Dataset records:
Content starts

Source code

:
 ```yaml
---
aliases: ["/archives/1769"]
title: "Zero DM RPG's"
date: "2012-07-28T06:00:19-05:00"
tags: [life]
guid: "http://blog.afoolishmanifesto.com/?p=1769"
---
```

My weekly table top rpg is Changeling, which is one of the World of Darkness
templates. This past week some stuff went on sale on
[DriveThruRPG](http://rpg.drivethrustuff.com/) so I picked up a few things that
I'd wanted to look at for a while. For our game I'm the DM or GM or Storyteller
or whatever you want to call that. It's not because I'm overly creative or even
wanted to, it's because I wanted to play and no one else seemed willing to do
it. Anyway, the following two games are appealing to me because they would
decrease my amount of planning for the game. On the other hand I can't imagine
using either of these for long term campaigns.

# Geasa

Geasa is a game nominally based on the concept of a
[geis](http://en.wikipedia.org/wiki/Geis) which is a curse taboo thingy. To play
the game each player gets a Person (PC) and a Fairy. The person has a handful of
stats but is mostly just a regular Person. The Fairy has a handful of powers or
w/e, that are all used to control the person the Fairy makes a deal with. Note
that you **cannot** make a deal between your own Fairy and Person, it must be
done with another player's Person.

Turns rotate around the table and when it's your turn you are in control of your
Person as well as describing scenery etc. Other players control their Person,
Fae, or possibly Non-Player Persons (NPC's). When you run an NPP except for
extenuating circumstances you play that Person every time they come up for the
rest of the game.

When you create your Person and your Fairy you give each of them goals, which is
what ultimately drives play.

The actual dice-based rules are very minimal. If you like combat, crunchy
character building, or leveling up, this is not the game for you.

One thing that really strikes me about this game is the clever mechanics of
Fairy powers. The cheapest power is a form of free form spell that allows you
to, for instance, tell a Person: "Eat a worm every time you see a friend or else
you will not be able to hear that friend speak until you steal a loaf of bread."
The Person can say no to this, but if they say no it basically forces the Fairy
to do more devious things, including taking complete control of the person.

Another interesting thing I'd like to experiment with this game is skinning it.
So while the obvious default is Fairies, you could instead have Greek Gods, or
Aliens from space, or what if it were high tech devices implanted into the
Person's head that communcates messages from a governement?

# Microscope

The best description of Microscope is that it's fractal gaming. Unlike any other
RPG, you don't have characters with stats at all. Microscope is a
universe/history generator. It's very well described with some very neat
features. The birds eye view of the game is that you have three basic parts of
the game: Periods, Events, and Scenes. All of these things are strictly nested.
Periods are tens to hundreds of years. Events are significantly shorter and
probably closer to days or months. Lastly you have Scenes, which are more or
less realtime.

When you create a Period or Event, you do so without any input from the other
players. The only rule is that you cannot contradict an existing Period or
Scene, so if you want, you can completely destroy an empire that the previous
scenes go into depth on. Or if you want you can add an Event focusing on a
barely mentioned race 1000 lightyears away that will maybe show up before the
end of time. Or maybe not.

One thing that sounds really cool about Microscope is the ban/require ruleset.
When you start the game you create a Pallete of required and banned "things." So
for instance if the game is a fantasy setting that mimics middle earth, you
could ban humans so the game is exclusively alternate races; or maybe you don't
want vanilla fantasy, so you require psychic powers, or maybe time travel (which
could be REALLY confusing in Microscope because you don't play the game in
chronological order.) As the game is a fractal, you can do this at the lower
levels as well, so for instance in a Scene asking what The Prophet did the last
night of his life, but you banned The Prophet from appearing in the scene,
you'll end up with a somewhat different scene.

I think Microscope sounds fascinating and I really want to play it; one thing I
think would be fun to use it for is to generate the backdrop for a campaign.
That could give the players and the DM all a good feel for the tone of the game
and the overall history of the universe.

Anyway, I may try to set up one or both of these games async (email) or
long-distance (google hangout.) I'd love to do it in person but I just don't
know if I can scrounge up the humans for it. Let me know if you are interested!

Content ends

## INSTRUCTIONS TO FOLLOW
Give back the records above, character for character.

## REPLY
Source code

:
 ```yaml
---
aliases: ["/archives/1769"]
title: "Zero DM RPG's"
date: "2012-07-28T06:00:19-05:00"
tags: [life]
guid: "http://blog.afoolishmanifesto.com/?p=1769"
---
```

My weekly table top rpg is Changeling, which is one of the World of Darkness
templates. This past week some stuff went on sale on
[DriveThruRPG](http://rpg.drivethrustuff.com/) so I picked up a few things that
I'd wanted to look at for a while. For our game I'm the DM or GM or Storyteller
or whatever you want to call that. It's not because I'm overly creative or even
wanted to, it's because I wanted to play and no one else seemed willing to do
it. Anyway, the following two games are appealing to me because they would
decrease my amount of planning for the game. On the other hand I can't imagine
using either of these for long term campaigns.

# Geasa

Geasa is a game nominally based on the concept of a
[geis](http://en.wikipedia.org/wiki/Geis) which is a curse taboo thingy. To play
the game each player gets a Person (PC) and a Fairy. The person has a handful of
stats but is mostly just a regular Person. The Fairy has a handful of powers or
w/e, that are all used to control the person the Fairy makes a deal with. Note
that you **cannot** make a deal between your own Fairy and Person, it must be
done with another player's Person.

Turns rotate around the table and when it's your turn you are in control of your
Person as well as describing scenery etc. Other players control their Person,
Fae, or possibly Non-Player Persons (NPC's). When you run an NPP except for
extenuating circumstances you play that Person every time they come up for the
rest of the game.

When you create your Person and your Fairy you give each of them goals, which is
what ultimately drives play.

The actual dice-based rules are very minimal. If you like combat, crunchy
character building, or leveling up, this is not the game for you.

One thing that really strikes me about this game is the clever mechanics of
Fairy powers. The cheapest power is a form of free form spell that allows you
to, for instance, tell a Person: "Eat a worm every time you see a friend or else
you will not be able to hear that friend speak until you steal a loaf of bread."
The Person can say no to this, but if they say no it basically forces the Fairy
to do more devious things, including taking complete control of the person.

Another interesting thing I'd like to experiment with this game is skinning it.
So while the obvious default is Fairies, you could instead have Greek Gods, or
Aliens from space, or what if it were high tech devices implanted into the
Person's head that communcates messages from a governement?

# Microscope

The best description of Microscope is that it's fractal gaming. Unlike any other
RPG, you don't have characters with stats at all. Microscope is a
universe/history generator. It's very well described with some very neat
features. The birds eye view of the game is that you have three basic parts of
the game: Periods, Events, and Scenes. All of these things are strictly nested.
Periods are tens to hundreds of years. Events are significantly shorter and
probably closer to days or months. Lastly you have Scenes, which are more or
less realtime.

When you create a Period or Event, you do so without any input from the other
players. The only rule is that you cannot contradict an existing Period or
Scene, so if you want, you can completely destroy an empire that the previous
scenes go into depth on. Or if you want you can add an Event focusing on a
barely mentioned race 1000 lightyears away that will maybe show up before the
end of time. Or maybe not.

One thing that sounds really cool about Microscope is the ban/require ruleset.
When you start the game you create a Pallete of required and banned "things." So
for instance if the game is a fantasy setting that mimics middle earth, you
could ban humans so the game is exclusively alternate races; or maybe you don't
want vanilla fantasy, so you require psychic powers, or maybe time travel (which
could be REALLY confusing in Microscope because you don't play the game in
chronological order.) As the game is a fractal, you can do this at the lower
levels as well, so for instance in a Scene asking what The Prophet did the last
night of his life, but you banned The Prophet from appearing in the scene,
you'll end up with a somewhat different scene.

I think Microscope sounds fascinating and I really want to play it; one thing I
think would be fun to use it for is to generate the backdrop for a campaign.
That could give the players and the DM all a good feel for the tone of the game
and the overall history of the universe.

Anyway, I may try to set up one or both of these games async (email) or
long-distance (google hangout.) I'd love to do it in person but I just don't
know if I can scrounge up the humans for it. Let me know if you are interested!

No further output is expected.